🤖 AI Summary
This study investigates the existence of models within specific logic-definable function classes that exactly or approximately fit given finite input-output samples over decidable infinite structures such as the ordered field of real numbers and Presburger arithmetic. By integrating tools from model theory, descriptive complexity, and computability theory, the work provides the first systematic characterization of the complexity boundaries of such fitting problems. It establishes a natural query-language-based framework for determining fitability and precisely classifies the computational complexity of fitting across several common logical structures. Furthermore, under certain conditions, the paper presents efficient methods—relying on finitely many queries—to decide whether a fitting model exists within the specified function class.
📝 Abstract
We study fitting problems, sometimes called ``training problems'', where we have a finite sample consisting of inputs and outputs, and we want to know whether there is a function in a certain class that could produce these outputs, exactly or approximately, on the given inputs.

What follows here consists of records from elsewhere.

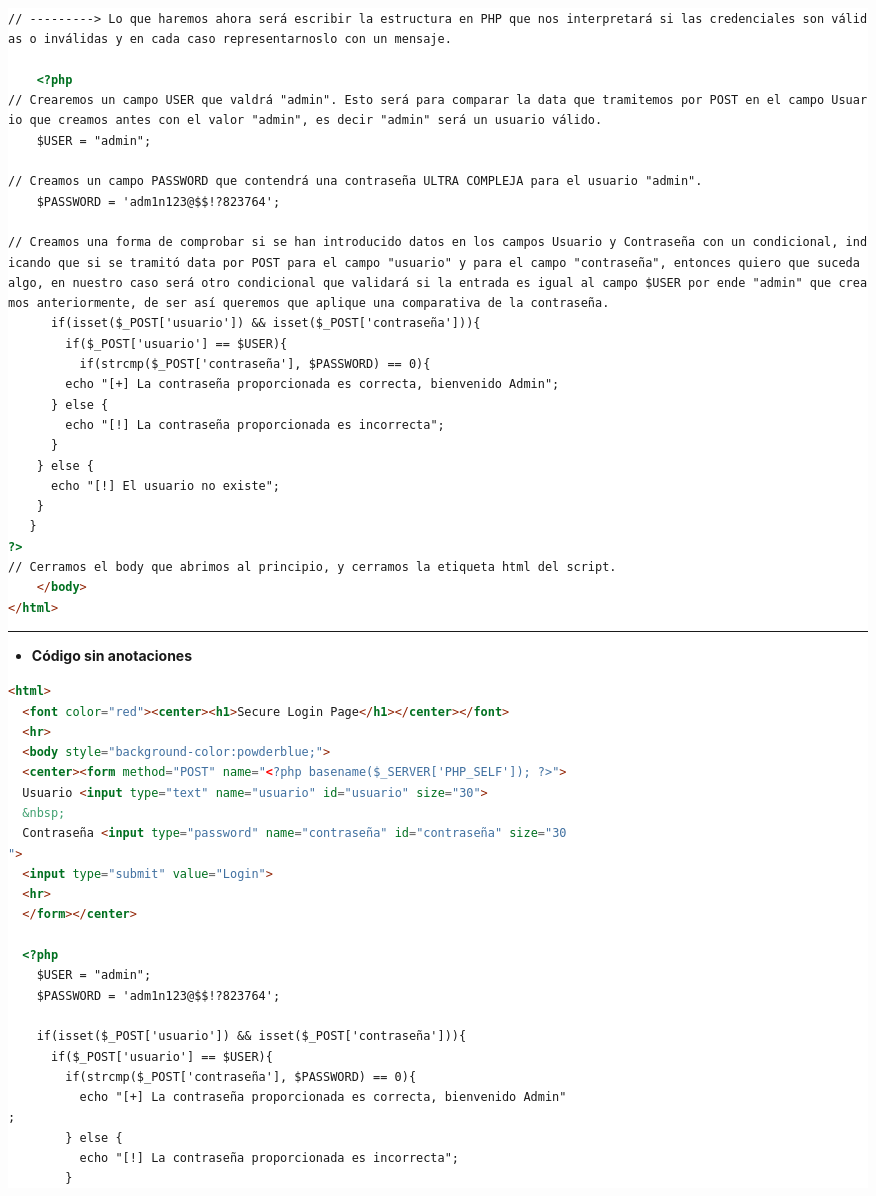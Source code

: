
 ```html
// ---------> Lo que haremos ahora será escribir la estructura en PHP que nos interpretará si las credenciales son válidas o inválidas y en cada caso representarnoslo con un mensaje.

	<?php
// Crearemos un campo USER que valdrá "admin". Esto será para comparar la data que tramitemos por POST en el campo Usuario que creamos antes con el valor "admin", es decir "admin" será un usuario válido.
	$USER = "admin";
	
// Creamos un campo PASSWORD que contendrá una contraseña ULTRA COMPLEJA para el usuario "admin".
	$PASSWORD = 'adm1n123@$$!?823764';
	
// Creamos una forma de comprobar si se han introducido datos en los campos Usuario y Contraseña con un condicional, indicando que si se tramitó data por POST para el campo "usuario" y para el campo "contraseña", entonces quiero que suceda algo, en nuestro caso será otro condicional que validará si la entrada es igual al campo $USER por ende "admin" que creamos anteriormente, de ser así queremos que aplique una comparativa de la contraseña.
	  if(isset($_POST['usuario']) && isset($_POST['contraseña'])){
	    if($_POST['usuario'] == $USER){
	      if(strcmp($_POST['contraseña'], $PASSWORD) == 0){
        echo "[+] La contraseña proporcionada es correcta, bienvenido Admin";
      } else {
        echo "[!] La contraseña proporcionada es incorrecta";
      }
	} else {
      echo "[!] El usuario no existe";
    }
   }
?>
// Cerramos el body que abrimos al principio, y cerramos la etiqueta html del script.
	</body>
</html>
```

-------

- **Código sin anotaciones**

```html
<html>
  <font color="red"><center><h1>Secure Login Page</h1></center></font>
  <hr>
  <body style="background-color:powderblue;">
  <center><form method="POST" name="<?php basename($_SERVER['PHP_SELF']); ?>">
  Usuario <input type="text" name="usuario" id="usuario" size="30">
  &nbsp;
  Contraseña <input type="password" name="contraseña" id="contraseña" size="30
">
  <input type="submit" value="Login"> 
  <hr>
  </form></center>

  <?php
    $USER = "admin";
    $PASSWORD = 'adm1n123@$$!?823764';

    if(isset($_POST['usuario']) && isset($_POST['contraseña'])){
      if($_POST['usuario'] == $USER){
        if(strcmp($_POST['contraseña'], $PASSWORD) == 0){
          echo "[+] La contraseña proporcionada es correcta, bienvenido Admin"
;
        } else {
          echo "[!] La contraseña proporcionada es incorrecta";
        }
```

We focus on the computational and descriptive complexity of fitting for logically-defined classes in common decidable structures, like the real ordered field and Presburger arithmetic, and also for broader classes defined via combinatorial or model-theoretic properties. We isolate the complexity of these fitting problems, with particular attention to cases where we can use queries in a natural query language over the sample to determine whether a sample is fittable.